(EXERCISE DESCRIPTION) The required lines are those that contain "executed"; pull them out of the data and copy them.

(DATA)

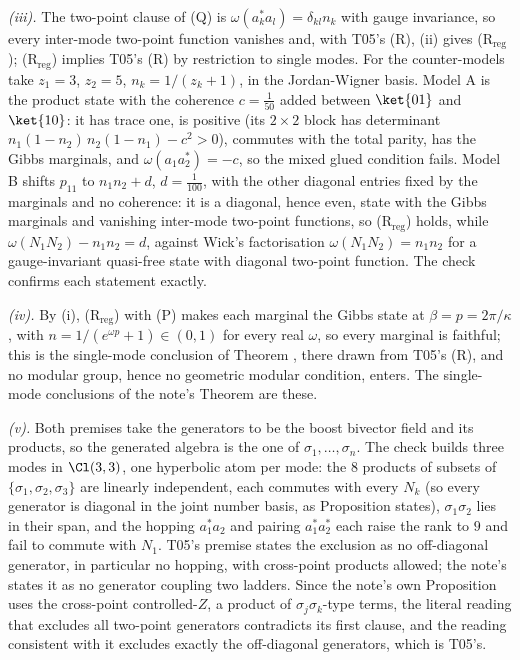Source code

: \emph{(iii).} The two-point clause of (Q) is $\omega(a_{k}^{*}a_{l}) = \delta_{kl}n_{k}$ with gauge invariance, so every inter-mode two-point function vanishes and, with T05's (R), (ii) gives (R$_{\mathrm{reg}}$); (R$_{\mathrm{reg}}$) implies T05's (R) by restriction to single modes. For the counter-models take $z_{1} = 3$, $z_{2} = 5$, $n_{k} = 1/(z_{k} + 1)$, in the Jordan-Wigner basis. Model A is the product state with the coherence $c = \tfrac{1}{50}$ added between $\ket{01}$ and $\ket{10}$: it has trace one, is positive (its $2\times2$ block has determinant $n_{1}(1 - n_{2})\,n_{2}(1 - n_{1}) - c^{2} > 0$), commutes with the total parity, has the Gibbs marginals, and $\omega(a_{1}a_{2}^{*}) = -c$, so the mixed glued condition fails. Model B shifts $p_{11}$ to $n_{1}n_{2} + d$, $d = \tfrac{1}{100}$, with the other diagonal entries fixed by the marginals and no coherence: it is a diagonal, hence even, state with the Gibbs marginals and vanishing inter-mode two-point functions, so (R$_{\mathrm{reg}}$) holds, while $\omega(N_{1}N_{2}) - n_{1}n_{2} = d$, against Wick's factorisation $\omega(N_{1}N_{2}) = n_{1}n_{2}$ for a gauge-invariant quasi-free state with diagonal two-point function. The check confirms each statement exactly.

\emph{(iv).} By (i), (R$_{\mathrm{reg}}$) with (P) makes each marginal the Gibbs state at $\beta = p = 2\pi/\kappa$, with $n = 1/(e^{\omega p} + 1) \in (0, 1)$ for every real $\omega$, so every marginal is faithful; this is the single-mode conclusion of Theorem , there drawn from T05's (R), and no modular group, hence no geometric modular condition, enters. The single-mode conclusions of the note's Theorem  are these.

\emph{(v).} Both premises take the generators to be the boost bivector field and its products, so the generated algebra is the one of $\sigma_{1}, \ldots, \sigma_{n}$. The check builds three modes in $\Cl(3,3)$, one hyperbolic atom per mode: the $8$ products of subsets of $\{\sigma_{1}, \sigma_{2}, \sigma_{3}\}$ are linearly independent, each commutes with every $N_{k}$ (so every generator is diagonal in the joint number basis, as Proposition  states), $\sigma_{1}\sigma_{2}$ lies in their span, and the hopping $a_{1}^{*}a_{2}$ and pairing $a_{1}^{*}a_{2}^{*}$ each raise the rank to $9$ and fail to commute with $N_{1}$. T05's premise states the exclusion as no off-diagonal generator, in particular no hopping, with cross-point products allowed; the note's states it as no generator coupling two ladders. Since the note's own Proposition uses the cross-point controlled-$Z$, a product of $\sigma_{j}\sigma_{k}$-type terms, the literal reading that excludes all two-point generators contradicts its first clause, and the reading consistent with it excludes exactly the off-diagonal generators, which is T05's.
---
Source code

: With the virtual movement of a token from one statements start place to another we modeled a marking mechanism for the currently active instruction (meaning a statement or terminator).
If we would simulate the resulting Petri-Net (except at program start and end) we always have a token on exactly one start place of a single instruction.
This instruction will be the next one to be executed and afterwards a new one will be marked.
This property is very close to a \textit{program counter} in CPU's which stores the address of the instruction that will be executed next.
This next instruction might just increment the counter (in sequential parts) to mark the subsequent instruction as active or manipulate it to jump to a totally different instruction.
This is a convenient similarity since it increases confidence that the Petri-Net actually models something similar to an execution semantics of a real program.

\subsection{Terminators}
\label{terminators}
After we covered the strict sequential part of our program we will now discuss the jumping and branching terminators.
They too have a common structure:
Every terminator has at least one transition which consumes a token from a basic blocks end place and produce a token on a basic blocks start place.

(RESULT OF THIS EXERCISE)
This instruction will be the next one to be executed and afterwards a new one will be marked.
This property is very close to a \textit{program counter} in CPU's which stores the address of the instruction that will be executed next.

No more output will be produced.